There is plenty of misty-eyed wistfulness that accompanies these early autumn cup finals and, for much of this match, it looked ready to be filed firmly under ‘they were better in the good old days’. It did not look one for the romantics, as Gloucestershire lost their talismanic, prolific captain Michael Klinger in the game’s first over, and the urban favourites bossed the little club from the shires.

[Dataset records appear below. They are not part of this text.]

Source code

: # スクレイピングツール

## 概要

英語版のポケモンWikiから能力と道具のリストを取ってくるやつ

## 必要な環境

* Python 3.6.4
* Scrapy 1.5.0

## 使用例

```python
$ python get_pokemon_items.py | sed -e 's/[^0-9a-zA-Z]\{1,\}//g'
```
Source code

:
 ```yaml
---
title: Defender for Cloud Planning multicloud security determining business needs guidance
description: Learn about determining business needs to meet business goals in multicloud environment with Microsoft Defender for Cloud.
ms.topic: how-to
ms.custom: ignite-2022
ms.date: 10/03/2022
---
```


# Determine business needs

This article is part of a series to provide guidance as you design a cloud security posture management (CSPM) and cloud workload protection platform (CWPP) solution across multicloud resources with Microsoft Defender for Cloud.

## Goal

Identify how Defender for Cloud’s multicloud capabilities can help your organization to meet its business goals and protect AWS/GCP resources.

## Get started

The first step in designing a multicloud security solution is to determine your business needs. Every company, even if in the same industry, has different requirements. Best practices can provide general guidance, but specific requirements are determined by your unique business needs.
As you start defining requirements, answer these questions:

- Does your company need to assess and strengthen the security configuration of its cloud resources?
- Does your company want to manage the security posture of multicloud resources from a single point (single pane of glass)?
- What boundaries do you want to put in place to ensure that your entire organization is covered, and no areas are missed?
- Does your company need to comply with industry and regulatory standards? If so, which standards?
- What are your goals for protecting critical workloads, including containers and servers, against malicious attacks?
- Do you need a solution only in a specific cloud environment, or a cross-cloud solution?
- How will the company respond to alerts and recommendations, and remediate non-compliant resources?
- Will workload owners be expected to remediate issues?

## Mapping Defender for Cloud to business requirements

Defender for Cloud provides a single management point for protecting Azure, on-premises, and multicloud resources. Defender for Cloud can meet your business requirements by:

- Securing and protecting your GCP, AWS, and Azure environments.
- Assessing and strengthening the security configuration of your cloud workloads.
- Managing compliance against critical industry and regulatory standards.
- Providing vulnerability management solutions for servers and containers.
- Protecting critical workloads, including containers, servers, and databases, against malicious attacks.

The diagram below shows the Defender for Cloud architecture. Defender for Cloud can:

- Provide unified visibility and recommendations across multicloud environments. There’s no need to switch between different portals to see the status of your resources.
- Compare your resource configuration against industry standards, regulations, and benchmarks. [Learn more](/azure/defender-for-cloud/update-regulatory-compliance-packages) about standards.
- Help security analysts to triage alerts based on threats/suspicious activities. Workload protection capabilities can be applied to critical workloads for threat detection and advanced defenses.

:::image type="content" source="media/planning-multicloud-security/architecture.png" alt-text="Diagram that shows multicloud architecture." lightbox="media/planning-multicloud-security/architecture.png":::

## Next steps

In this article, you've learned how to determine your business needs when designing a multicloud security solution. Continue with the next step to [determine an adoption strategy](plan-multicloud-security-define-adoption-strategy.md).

But in the final 10 overs, it came to life. Gloucestershire fought back, slamming the anchors on, then fully sinking a Surrey run chase that Kumar Sangakkara and Rory Burns’s century stand had appeared to reduce to a lazy Saturday afternoon stroll. That the greatest resistance came from 17-year-old Sam Curran, who, having opened the bowling, wandered out to bat at No.6 and marshalled the finish as more experienced colleagues threw their wickets away, only to fall in the final over, bordered on the absurd. Maybe, just maybe, the magic remains in these finals after all.
There was a taste of the golden days, not just about the participants and the pace of the cricket, but the atmosphere too. No, it was not full to the rafters, but 17,000 vocal and partisan supporters made for a lively Lord’s.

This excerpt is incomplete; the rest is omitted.